The past few days have been incredibly hard for me. I don’t know if it’s because I haven’t been sleeping as well as I normally do, but I’ve been more emotional than usual over the past week or so. I’ve had a couple of meltdowns and a lot of times where I wanted to have a meltdown but was able to distract myself instead.
The thing is that sometimes you just forget how hard it is to have autism. You forget that you even have autism sometimes. When you’re able to live life in the same world as everyone else and do what other people do, sometimes you forget how hard some things are. You forget that what comes naturally to some may not come naturally to you. You forget that you may take things more personally than someone else. You forget how hard you have to try to say the right thing all the time.
Sometimes you forget how to act normal. You forget that normal people don’t think like you. You forget that what comes naturally to you seems strange or awkward to others. You forget that other people don’t understand you and that you don’t understand them.

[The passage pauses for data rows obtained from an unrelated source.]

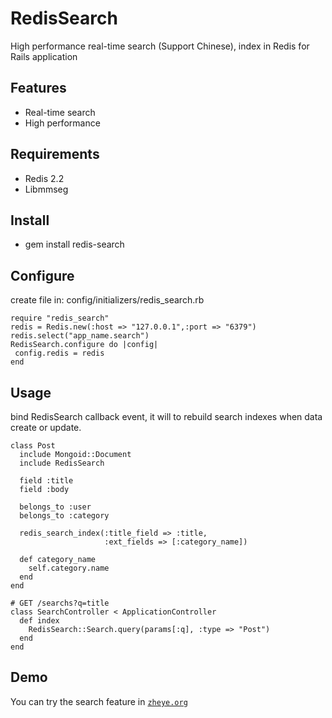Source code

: # RedisSearch

High performance real-time search (Support Chinese), index in Redis for Rails application

## Features

* Real-time search
* High performance

## Requirements

* Redis 2.2
* Libmmseg

## Install

* gem install redis-search

## Configure

create file in: config/initializers/redis_search.rb

    require "redis_search"
    redis = Redis.new(:host => "127.0.0.1",:port => "6379")
    redis.select("app_name.search")
    RedisSearch.configure do |config|
     config.redis = redis
    end

## Usage

bind RedisSearch callback event, it will to rebuild search indexes when data create or update.

    class Post
      include Mongoid::Document
      include RedisSearch
  
      field :title
      field :body
  
      belongs_to :user
      belongs_to :category
  
      redis_search_index(:title_field => :title,
                         :ext_fields => [:category_name])
  
      def category_name
        self.category.name
      end
    end

    # GET /searchs?q=title
    class SearchController < ApplicationController
      def index
        RedisSearch::Search.query(params[:q], :type => "Post")
      end
    end
    
## Demo

You can try the search feature in [`zheye.org`](http://zheye.org)

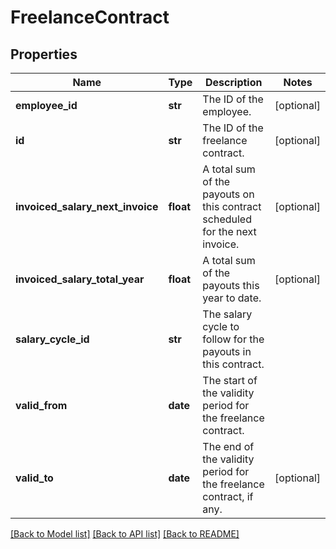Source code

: # FreelanceContract

## Properties
Name | Type | Description | Notes
------------ | ------------- | ------------- | -------------
**employee_id** | **str** | The ID of the employee. | [optional] 
**id** | **str** | The ID of the freelance contract. | [optional] 
**invoiced_salary_next_invoice** | **float** | A total sum of the payouts on this contract scheduled for the next invoice. | [optional] 
**invoiced_salary_total_year** | **float** | A total sum of the payouts this year to date. | [optional] 
**salary_cycle_id** | **str** | The salary cycle to follow for the payouts in this contract. | 
**valid_from** | **date** | The start of the validity period for the freelance contract. | 
**valid_to** | **date** | The end of the validity period for the freelance contract, if any. | [optional] 

[[Back to Model list]](../README.md#documentation-for-models) [[Back to API list]](../README.md#documentation-for-api-endpoints) [[Back to README]](../README.md)


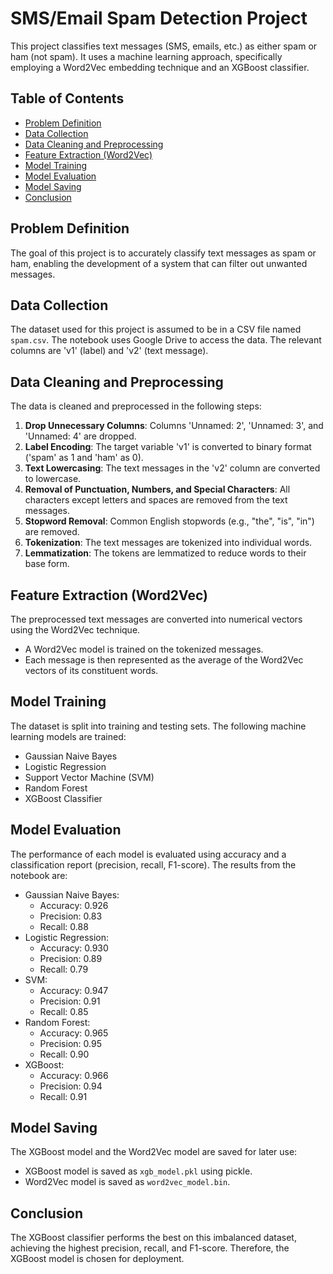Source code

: # SMS/Email Spam Detection Project

This project classifies text messages (SMS, emails, etc.) as either spam or ham (not spam).  It uses a machine learning approach, specifically employing a Word2Vec embedding technique and an XGBoost classifier.

## Table of Contents

* [Problem Definition](#problem-definition)
* [Data Collection](#data-collection)
* [Data Cleaning and Preprocessing](#data-cleaning-and-preprocessing)
* [Feature Extraction (Word2Vec)](#feature-extraction-word2vec)
* [Model Training](#model-training)
* [Model Evaluation](#model-evaluation)
* [Model Saving](#model-saving)
* [Conclusion](#conclusion)

## Problem Definition

The goal of this project is to accurately classify text messages as spam or ham, enabling the development of a system that can filter out unwanted messages.

## Data Collection

The dataset used for this project is assumed to be in a CSV file named `spam.csv`. The notebook uses Google Drive to access the data.  The relevant columns are 'v1' (label) and 'v2' (text message).

## Data Cleaning and Preprocessing

The data is cleaned and preprocessed in the following steps:

1.  **Drop Unnecessary Columns**: Columns 'Unnamed: 2', 'Unnamed: 3', and 'Unnamed: 4' are dropped.
2.  **Label Encoding**: The target variable 'v1' is converted to binary format ('spam' as 1 and 'ham' as 0).
3.  **Text Lowercasing**: The text messages in the 'v2' column are converted to lowercase.
4.  **Removal of Punctuation, Numbers, and Special Characters**:  All characters except letters and spaces are removed from the text messages.
5.  **Stopword Removal**: Common English stopwords (e.g., "the", "is", "in") are removed.
6.  **Tokenization**: The text messages are tokenized into individual words.
7.  **Lemmatization**: The tokens are lemmatized to reduce words to their base form.

## Feature Extraction (Word2Vec)

The preprocessed text messages are converted into numerical vectors using the Word2Vec technique.

* A Word2Vec model is trained on the tokenized messages.
* Each message is then represented as the average of the Word2Vec vectors of its constituent words.

## Model Training

The dataset is split into training and testing sets.  The following machine learning models are trained:

* Gaussian Naive Bayes
* Logistic Regression
* Support Vector Machine (SVM)
* Random Forest
* XGBoost Classifier

## Model Evaluation

The performance of each model is evaluated using accuracy and a classification report (precision, recall, F1-score).  The results from the notebook are:

* Gaussian Naive Bayes:
    * Accuracy: 0.926
    * Precision: 0.83
    * Recall: 0.88
* Logistic Regression:
    * Accuracy: 0.930
    * Precision: 0.89
    * Recall: 0.79
* SVM:
    * Accuracy: 0.947
    * Precision: 0.91
    * Recall: 0.85
* Random Forest:
    * Accuracy: 0.965
    * Precision: 0.95
    * Recall: 0.90
* XGBoost:
    * Accuracy: 0.966
    * Precision: 0.94
    * Recall: 0.91

## Model Saving

The XGBoost model and the Word2Vec model are saved for later use:

* XGBoost model is saved as `xgb_model.pkl` using pickle.
* Word2Vec model is saved as `word2vec_model.bin`.

## Conclusion

The XGBoost classifier performs the best on this imbalanced dataset, achieving the highest precision, recall, and F1-score.  Therefore, the XGBoost model is chosen for deployment.
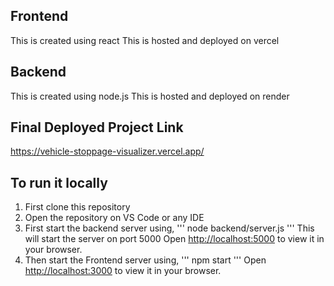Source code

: ## Frontend 
This is created using react </b>
This is hosted and deployed on vercel 

## Backend
This is created using node.js </b>
This is hosted and deployed on render

## Final Deployed Project Link 
https://vehicle-stoppage-visualizer.vercel.app/

## To run it locally 

1) First clone this repository </b>
2) Open the repository on VS Code or any IDE </b>
3) First start the backend server using, </b>
  ''' node backend/server.js ''' </b>
  This will start the server on port 5000 </b>
  Open [http://localhost:5000](http://localhost:5000) to view it in your browser. </b>
4) Then start the Frontend server using, </b>
   '''  npm start  '''
  Open [http://localhost:3000](http://localhost:3000) to view it in your browser.

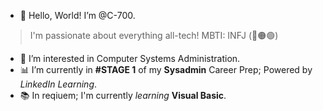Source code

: - 👋 Hello, World! I’m @C-700.
> I'm passionate about everything all-tech! MBTI: INFJ (🔵🟠🟢)
- 👀 I’m interested in Computer Systems Administration.
- 📊 I’m currently in **#STAGE 1** of my **Sysadmin** Career Prep; Powered by *LinkedIn Learning*.
- 📚 In reqiuem; I'm currently *_learning_* **Visual Basic**.
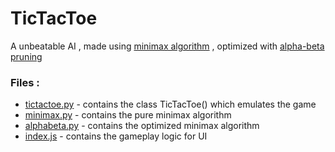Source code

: # TicTacToe

A unbeatable AI , made using [minimax algorithm](https://en.wikipedia.org/wiki/Minimax) ,
optimized with [alpha-beta pruning](https://en.wikipedia.org/wiki/Alpha%E2%80%93beta_pruning)

### Files :
- [tictactoe.py](https://github.com/Arsh23/tictactoe/blob/master/tictactoe.py) - contains the class TicTacToe() which emulates the game
- [minimax.py](https://github.com/Arsh23/tictactoe/blob/master/minimax.py) - contains the pure minimax algorithm
- [alphabeta.py](https://github.com/Arsh23/tictactoe/blob/master/alphabeta.py) - contains the optimized minimax algorithm
- [index.js](https://github.com/Arsh23/tictactoe/blob/master/static/index.js) - contains the gameplay logic for UI
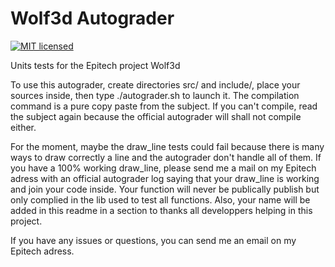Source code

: # Wolf3d Autograder
[![MIT licensed](https://img.shields.io/badge/license-MIT-blue.svg)](./LICENSE.md)

Units tests for the Epitech project Wolf3d

To use this autograder, create directories src/ and include/, place your sources inside, then type ./autograder.sh to launch it. The compilation command is a pure copy paste from the subject. If you can't compile, read the subject again because the official autograder will shall not compile either.

For the moment, maybe the draw_line tests could fail because there is many ways to draw correctly a line and the autograder don't handle all of them. If you have a 100% working draw_line, please send me a mail on my Epitech adress with an official autograder log saying that your draw_line is working and join your code inside. Your function will never be publically publish but only complied in the lib used to test all functions. Also, your name will be added in this readme in a section to thanks all developpers helping in this project.

If you have any issues or questions, you can send me an email on my Epitech adress.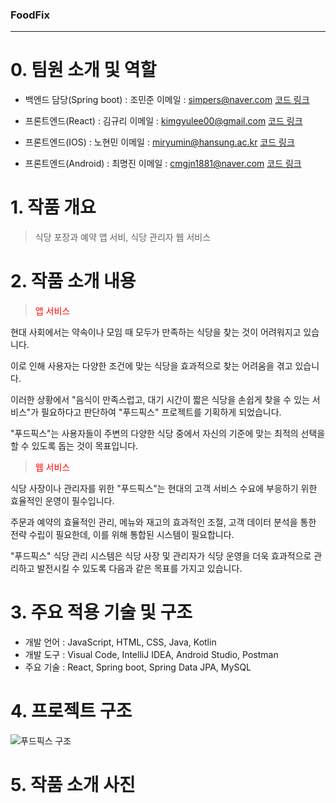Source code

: ### FoodFix 
---

# **0. 팀원 소개 및 역할**
* 백엔드 담당(Spring boot) : 조민준  이메일 : simpers@naver.com [코드 링크](https://github.com/Jominjun1/FoodfixProject/blob/backend)

* 프론트엔드(React) : 김규리 이메일 : kimgyulee00@gmail.com [코드 링크](https://github.com/Jominjun1/FoodfixProject/blob/frontend_web)

* 프론트엔드(IOS) : 노현민 이메일 : miryumin@hansung.ac.kr [코드 링크](https://github.com/Jominjun1/FoodfixProject/blob/frontend_ios)

* 프론트엔드(Android) : 최명진 이메일 : cmgjn1881@naver.com [코드 링크](https://github.com/Jominjun1/FoodfixProject/blob/frontend_android)

# **1. 작품 개요**
>식당 포장과 예약 앱 서비, 식당 관리자 웹 서비스 


# **2. 작품 소개 내용**
><p style="color:red">앱 서비스</p>
현대 사회에서는 약속이나 모임 때 모두가 만족하는 식당을 찾는 것이 어려워지고 있습니다. 

이로 인해 사용자는 다양한 조건에 맞는 식당을 효과적으로 찾는 어려움을 겪고 있습니다.


이러한 상황에서 "음식이 만족스럽고, 대기 시간이 짧은 식당을 손쉽게 찾을 수 있는 서비스"가 필요하다고
판단하여 "푸드픽스" 프로젝트를 기획하게 되었습니다.


"푸드픽스"는 사용자들이 주변의 다양한 식당 중에서 자신의 기준에 맞는 최적의 선택을 할 수 있도록 돕는 것이
목표입니다.


><p style="color:red">웹 서비스</p>
식당 사장이나 관리자를 위한 "푸드픽스"는 현대의 고객 서비스 수요에 부응하기 위한 효율적인 운영이 필수입니다.


주문과 예약의 효율적인 관리, 메뉴와 재고의 효과적인 조절, 고객 데이터 분석을 통한 전략 수립이 필요한데,
이를 위해 통합된 시스템이 필요합니다.


"푸드픽스" 식당 관리 시스템은 식당 사장 및 관리자가 식당 운영을 더욱 효과적으로 관리하고 발전시킬 수
있도록 다음과 같은 목표를 가지고 있습니다.


# **3. 주요 적용 기술 및 구조**
* 개발 언어 : JavaScript, HTML, CSS, Java, Kotlin 
* 개발 도구 : Visual Code, IntelliJ IDEA, Android Studio, Postman 
* 주요 기술 : React, Spring boot, Spring Data JPA, MySQL

# **4. 프로젝트 구조**
![푸드픽스 구조](https://github.com/Jominjun1/FoodfixProject/assets/116476333/0a9a3a5c-2de4-44f6-a214-378f708b2e07)

  
# **5. 작품 소개 사진**
>
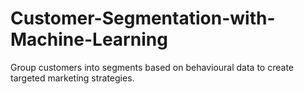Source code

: # Customer-Segmentation-with-Machine-Learning
Group customers into segments based on behavioural data to create targeted marketing strategies. 
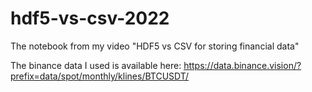 # hdf5-vs-csv-2022
The notebook from my video "HDF5 vs CSV for storing financial data"

The binance data I used is available here:
https://data.binance.vision/?prefix=data/spot/monthly/klines/BTCUSDT/

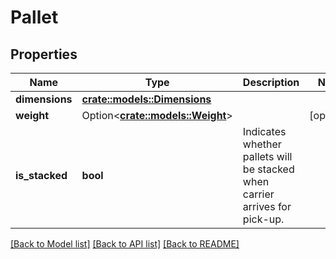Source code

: # Pallet

## Properties

Name | Type | Description | Notes
------------ | ------------- | ------------- | -------------
**dimensions** | [**crate::models::Dimensions**](Dimensions.md) |  | 
**weight** | Option<[**crate::models::Weight**](Weight.md)> |  | [optional]
**is_stacked** | **bool** | Indicates whether pallets will be stacked when carrier arrives for pick-up. | 

[[Back to Model list]](../README.md#documentation-for-models) [[Back to API list]](../README.md#documentation-for-api-endpoints) [[Back to README]](../README.md)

You just forget how hard life is sometimes. And then… you get that reminder that you’re different and will never be “normal” and the world seems harsh again. Sometimes I want to just disappear to my own world where things make sense and people aren’t difficult to understand and I don’t feel inadequate all the time.
Sometimes I just wish that people could see what my normal is like. Maybe if other people lived in my normal world, they’d see how abnormal their world actually is.